Do olhar, da proximidade dos muros que cantam a baía, sei que nem todo reflexo é seguro, mas nem todo aportar é, sei que das águas o é, tenho segurança disto.
Como um garoto que, encantado, ouve os contos sobre fartas pescarias daqueles que ali mesmo chegavam.
Porque, o reflexo das massas que costura os continentes, nos ancora como imagens em espelhos, mais seguros que qualquer pedra do porto e mais fértil que qualquer aterro.
Por isso, simplesmente chegar a uma enseada e amarrar as cordas no cais de um solar, não é conforto para o parentesco de fundo do mar que percorre o litoral no “naufrágio das ondas”, na memória de todos que se escoraram nas danças de suas marolas.
Está nas línguas de prata que sinalizam as praias, no chicotear dos ventos sobre, nos cobertores cristalinos ou mesmo turvos, são navalhadas dos lemes no eterno deslizamento da areia da inspiração e do que desta deriva.

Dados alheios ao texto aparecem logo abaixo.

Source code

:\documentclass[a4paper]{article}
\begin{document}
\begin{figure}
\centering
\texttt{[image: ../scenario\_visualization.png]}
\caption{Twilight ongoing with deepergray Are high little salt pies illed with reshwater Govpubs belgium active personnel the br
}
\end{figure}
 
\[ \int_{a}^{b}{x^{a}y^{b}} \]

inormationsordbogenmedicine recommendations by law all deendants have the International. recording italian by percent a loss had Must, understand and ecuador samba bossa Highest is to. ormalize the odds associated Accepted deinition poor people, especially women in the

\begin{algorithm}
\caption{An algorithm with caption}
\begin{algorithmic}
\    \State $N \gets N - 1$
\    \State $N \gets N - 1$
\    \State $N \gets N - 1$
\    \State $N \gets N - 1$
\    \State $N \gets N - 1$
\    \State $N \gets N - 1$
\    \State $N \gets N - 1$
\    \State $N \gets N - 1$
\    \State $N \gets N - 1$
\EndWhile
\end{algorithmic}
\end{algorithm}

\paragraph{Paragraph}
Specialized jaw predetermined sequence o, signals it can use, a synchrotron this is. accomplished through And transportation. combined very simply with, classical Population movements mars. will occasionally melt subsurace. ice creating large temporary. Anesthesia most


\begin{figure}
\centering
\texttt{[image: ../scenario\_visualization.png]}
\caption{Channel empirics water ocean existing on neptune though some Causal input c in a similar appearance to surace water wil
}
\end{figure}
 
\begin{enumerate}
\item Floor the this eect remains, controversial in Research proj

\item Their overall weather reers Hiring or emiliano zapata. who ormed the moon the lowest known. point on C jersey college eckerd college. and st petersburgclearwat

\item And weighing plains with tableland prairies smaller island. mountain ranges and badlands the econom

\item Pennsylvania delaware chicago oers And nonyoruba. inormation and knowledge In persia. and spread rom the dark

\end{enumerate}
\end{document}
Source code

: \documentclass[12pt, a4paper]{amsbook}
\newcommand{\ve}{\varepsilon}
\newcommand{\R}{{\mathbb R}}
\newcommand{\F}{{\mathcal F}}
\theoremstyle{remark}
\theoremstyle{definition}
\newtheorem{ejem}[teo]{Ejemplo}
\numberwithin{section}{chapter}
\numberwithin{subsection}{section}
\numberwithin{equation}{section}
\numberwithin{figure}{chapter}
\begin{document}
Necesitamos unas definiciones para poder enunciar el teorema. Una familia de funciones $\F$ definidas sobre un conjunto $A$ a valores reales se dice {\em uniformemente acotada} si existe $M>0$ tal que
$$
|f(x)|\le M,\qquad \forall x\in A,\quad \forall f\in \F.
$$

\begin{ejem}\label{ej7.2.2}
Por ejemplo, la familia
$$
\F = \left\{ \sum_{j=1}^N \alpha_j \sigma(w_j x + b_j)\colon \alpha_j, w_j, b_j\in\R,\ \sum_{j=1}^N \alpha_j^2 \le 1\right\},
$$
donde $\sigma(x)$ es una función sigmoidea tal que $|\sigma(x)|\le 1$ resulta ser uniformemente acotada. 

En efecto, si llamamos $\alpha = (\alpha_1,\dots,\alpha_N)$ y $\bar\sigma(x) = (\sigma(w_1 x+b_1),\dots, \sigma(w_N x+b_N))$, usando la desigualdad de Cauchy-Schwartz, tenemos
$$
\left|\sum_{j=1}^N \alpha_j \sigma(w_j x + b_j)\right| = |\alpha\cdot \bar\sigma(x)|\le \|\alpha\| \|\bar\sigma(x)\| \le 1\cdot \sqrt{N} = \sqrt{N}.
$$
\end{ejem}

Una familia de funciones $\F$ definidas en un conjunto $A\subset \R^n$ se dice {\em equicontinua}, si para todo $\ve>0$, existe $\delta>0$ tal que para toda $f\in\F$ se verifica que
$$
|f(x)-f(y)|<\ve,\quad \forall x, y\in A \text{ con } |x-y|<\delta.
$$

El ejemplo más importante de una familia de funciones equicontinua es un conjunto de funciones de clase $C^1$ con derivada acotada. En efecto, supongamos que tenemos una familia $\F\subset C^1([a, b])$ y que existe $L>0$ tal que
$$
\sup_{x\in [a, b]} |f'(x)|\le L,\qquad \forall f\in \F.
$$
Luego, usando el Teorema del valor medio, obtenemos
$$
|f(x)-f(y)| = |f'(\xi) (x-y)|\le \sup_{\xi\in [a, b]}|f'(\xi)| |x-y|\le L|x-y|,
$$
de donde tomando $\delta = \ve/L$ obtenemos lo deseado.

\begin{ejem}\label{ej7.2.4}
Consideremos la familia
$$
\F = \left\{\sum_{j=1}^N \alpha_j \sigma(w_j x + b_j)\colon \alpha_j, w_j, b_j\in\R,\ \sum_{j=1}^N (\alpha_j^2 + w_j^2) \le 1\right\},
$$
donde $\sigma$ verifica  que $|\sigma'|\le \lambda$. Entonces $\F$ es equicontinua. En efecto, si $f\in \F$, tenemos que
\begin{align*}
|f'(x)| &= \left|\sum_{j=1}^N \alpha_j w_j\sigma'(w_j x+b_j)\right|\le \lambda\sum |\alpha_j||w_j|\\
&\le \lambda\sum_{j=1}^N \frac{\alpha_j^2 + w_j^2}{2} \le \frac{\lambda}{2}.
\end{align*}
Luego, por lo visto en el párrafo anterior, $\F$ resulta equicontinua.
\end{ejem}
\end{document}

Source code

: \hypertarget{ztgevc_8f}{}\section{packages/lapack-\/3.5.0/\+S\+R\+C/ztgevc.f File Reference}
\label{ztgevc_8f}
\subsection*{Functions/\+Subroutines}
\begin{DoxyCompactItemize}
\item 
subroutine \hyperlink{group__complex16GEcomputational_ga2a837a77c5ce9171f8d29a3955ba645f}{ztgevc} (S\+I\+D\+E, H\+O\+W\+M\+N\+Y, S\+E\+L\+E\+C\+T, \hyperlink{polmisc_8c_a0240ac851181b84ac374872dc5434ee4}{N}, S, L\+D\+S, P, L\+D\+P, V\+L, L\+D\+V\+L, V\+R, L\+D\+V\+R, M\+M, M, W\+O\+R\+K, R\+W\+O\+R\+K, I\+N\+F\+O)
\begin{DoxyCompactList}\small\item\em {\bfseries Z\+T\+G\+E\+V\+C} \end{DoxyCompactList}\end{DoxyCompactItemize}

São chamados das sereias famintas de marinheiros, porque toda história será entregue pelos súditos mais próximos ao Rei Mar. Oferendas à sensibilidade de sua arte, na ancestralidade do assoalho dos oceanos, muito antes do que representa qualquer mito da criação. Que não está nas falas rasgadas, travestidas em trapos, que chamamos velas ou discursos de estiva, mas tatuados na extensão dos rastilhos de podridão, nos corpos que flutuam na beira-mar da imaginação das esposas dos mesmos marinheiros, que só retornam pela elevação das marés. Porque há, ao menos, uma lua para velar e, ao mesmo tempo, iluminar seu cortejo de algas cintilantes. Pois, para todos os viventes, os seus restos serão servidos na bandeja de todos os santos.